At last, I’ve gone completely digital. No longer am I letting pen and crumbled bits of paper rule my pockets, nor a Rolodex rule my desk. I recently decided to buy a PDA to help me get organized and enjoy more efficient (and perhaps, more entertaining) life. I was somewhat familiar with the Palm company when I started my search, and eventually settled on the Palm TX, due in large part to its Wi-Fi capabilities. Despite spending a little more than I had previously expected, I’m finding the Palm TX to be a fun and entertaining alternative to Post-It notes stuffed in my pocket.
The Good. There’s a whole lot to love when you’re holding the Palm TX in your hand. For starters, the 100 MB of accessible memory (which is expandable to 2 GB via SD cards) and the 312 Mhz Intel processor are a great combo for this little gem. The memory also helps protect your information if the TX’s battery goes dead, a handy (though seemingly obvious) little feature.
Where the TX really comes to the Grownups Table for me is its included Wi-Fi capabilities. The TX is great at finding access points, and I can access the internet in a few seconds. The load times are even pretty good, though there are always the exceptions for those sites who love to wow the user with graphics. Still, being able to check my email and generally goof-around while I’m on the go is an endlessly wonderful feature, and the performance of the TX in Wi-Fi continues to impress me.
The TX also features a number of other media options, when you’ve finally decided you’ve explored all the ‘Net has to offer. The TX allows you to store and view photos, music, and video onboard, though to get any bulk of it, you need a larger SD card in the expansion slot. Still, it’s handy to be able to listen to a few tunes when my regular MP3 player isn’t close by. Another media option that I haven’t yet explored is the subscription television service, MobiTV. The service offers a handful of channels that play live TV right on the TX’s screen through a wireless internet connection. There’s a fee for the service, but I am considering trying it out for a short time, if only to see what this thing can really do.
Despite the wonders of it’s Wi-Fi and media capabilities, the TX is also quite impressive in the software department. It links up quite well with my PC, and can display and edit Microsoft Office files. While I haven’t done much heavy lifting in terms of editing, it is a handy feature to have when you want to view or transport documents. Beyond the Microsoft goodies, there are the standard organizer-type functions, a clock, a calculator, and the like onboard.
The Not-So-Good. Against the backdrop of this quality PDA, these points seem to be nitpicks. Unfortunately, though, the Palm TX suffers from the iPod problem in that the battery is not user replaceable. It needs to be professionally done. Thus far, however, I have not had any problems with the battery, and haven’t heard of too many others having problems with it, either.
The other problem for me, and I found that it was well-worth it, was the price. At least initially, I couldn’t really see paying $300 for what I thought was an organizer.
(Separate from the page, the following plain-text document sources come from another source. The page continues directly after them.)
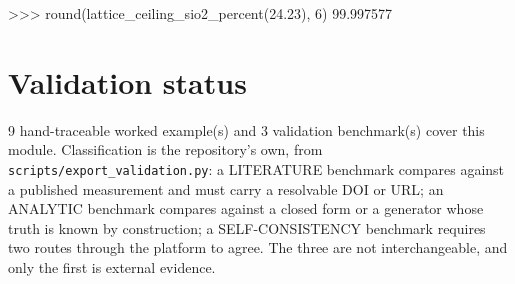 \documentclass[10pt,a4paper,twoside]{report}
\begin{document}
\begin{doctestblock}
>>> round(lattice_ceiling_sio2_percent(24.23), 6)
99.997577
\end{doctestblock}

\section{Validation status}

9 hand-traceable worked example(s) and 3 validation benchmark(s) cover this module. Classification is the repository's own, from \texttt{scripts/export\_validation.py}: a LITERATURE benchmark compares against a published measurement and must carry a resolvable DOI or URL; an ANALYTIC benchmark compares against a closed form or a generator whose truth is known by construction; a SELF-CONSISTENCY benchmark requires two routes through the platform to agree. The three are not interchangeable, and only the first is external evidence.

\footnotesize
\end{document}
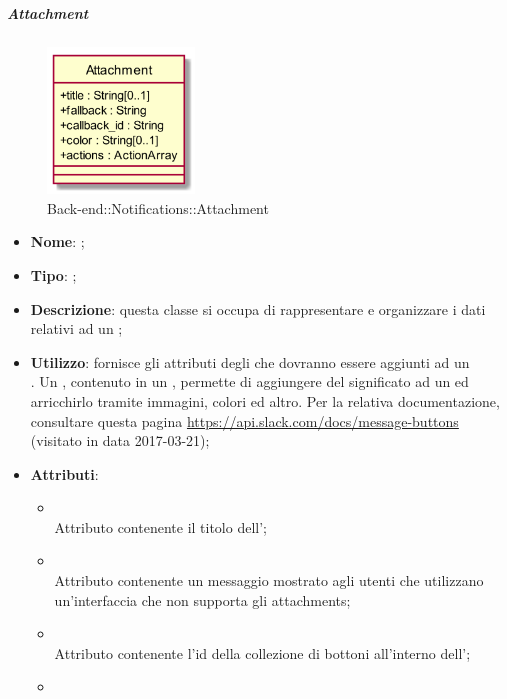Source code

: \hypertarget{Attachment_label}{\subparagraph{Attachment}}
\begin{figure}[h]
	\centering
	\includegraphics[width=0.35\textwidth,height=\textheight,keepaspectratio]{images/ClassAttachment.png}
	\caption{Back-end::Notifications::Attachment}
\end{figure}
\begin{itemize}
	\item \textbf{Nome}: ;
	\item \textbf{Tipo}: ;
	\item \textbf{Descrizione}: questa classe si occupa di rappresentare e organizzare i dati relativi ad un 
	;
	\item \textbf{Utilizzo}: fornisce gli attributi degli  che dovranno essere aggiunti ad un \\ .
	Un , contenuto in un , permette di aggiungere del significato ad un  ed arricchirlo tramite immagini, colori ed altro.
	Per la relativa documentazione, consultare questa pagina \url{https://api.slack.com/docs/message-buttons}  (visitato in data 2017-03-21);
	\item \textbf{Attributi}:
	\begin{itemize}
		\item[]  \\
		Attributo contenente il titolo dell';
		\item[]  \\
		Attributo contenente un messaggio mostrato agli utenti che utilizzano un'interfaccia che non supporta gli attachments;
		\item[]  \\
		Attributo contenente l'id della collezione di bottoni all'interno dell';
		\item[]  \\

\end{itemize}
\end{itemize}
The price well-exceeded my budget. But after hearing about the features (especially the Wi-Fi), and trying out my coworker’s TX, I decided to give it a shot. If you have the cash, or if you can get over what seems to be a big initial price, the TX is worthwhile.
The Bottom Line. The Palm TX is slick, and while it might be missing the kitchen sink in terms of features, that’s about all it’s missing. This is a first rate PDA and is well-worth the $300 price tag.
Despite my late-comer status to the PDA party, I’m more than pleased with the features I’ve found on the Palm TX. I love the Wi-Fi, the wide variety of productivity tools, and the prospect of adding music to the system has me ready to buy an expansion card. While the TX may not have given me hours more to do what I really want in life, it’s made me just a little more streamlined, a little more happy, and – dare I say it – maybe just a little more cool.